(Data)

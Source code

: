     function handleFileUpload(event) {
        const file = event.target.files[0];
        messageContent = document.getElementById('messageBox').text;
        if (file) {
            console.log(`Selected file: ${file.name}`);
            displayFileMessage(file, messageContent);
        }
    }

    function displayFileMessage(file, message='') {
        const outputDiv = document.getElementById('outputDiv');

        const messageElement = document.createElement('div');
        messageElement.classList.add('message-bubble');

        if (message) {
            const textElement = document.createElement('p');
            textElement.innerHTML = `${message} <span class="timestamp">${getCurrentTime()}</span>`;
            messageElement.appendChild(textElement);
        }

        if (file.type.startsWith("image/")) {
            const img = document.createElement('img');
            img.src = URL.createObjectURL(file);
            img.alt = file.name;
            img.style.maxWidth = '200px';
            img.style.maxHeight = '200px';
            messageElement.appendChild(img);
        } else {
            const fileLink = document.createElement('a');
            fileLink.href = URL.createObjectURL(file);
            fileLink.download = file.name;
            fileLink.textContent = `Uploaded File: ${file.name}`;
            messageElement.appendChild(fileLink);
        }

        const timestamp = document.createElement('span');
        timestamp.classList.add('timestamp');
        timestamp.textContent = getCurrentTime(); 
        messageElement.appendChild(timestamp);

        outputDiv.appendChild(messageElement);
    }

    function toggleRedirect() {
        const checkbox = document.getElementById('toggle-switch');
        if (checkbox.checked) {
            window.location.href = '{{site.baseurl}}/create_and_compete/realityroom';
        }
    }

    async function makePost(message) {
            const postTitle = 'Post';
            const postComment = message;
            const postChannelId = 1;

(End Data)

Instructions for the task :: Produce a word-for-word copy of everything above from the line holding "messageElement.appendChild(fileLink);" down to the line holding "const checkbox = document.getElementById('toggle-switch');", with both of those lines kept.

Result for this task ::
            messageElement.appendChild(fileLink);
        }

        const timestamp = document.createElement('span');
        timestamp.classList.add('timestamp');
        timestamp.textContent = getCurrentTime(); 
        messageElement.appendChild(timestamp);

        outputDiv.appendChild(messageElement);
    }

    function toggleRedirect() {
        const checkbox = document.getElementById('toggle-switch');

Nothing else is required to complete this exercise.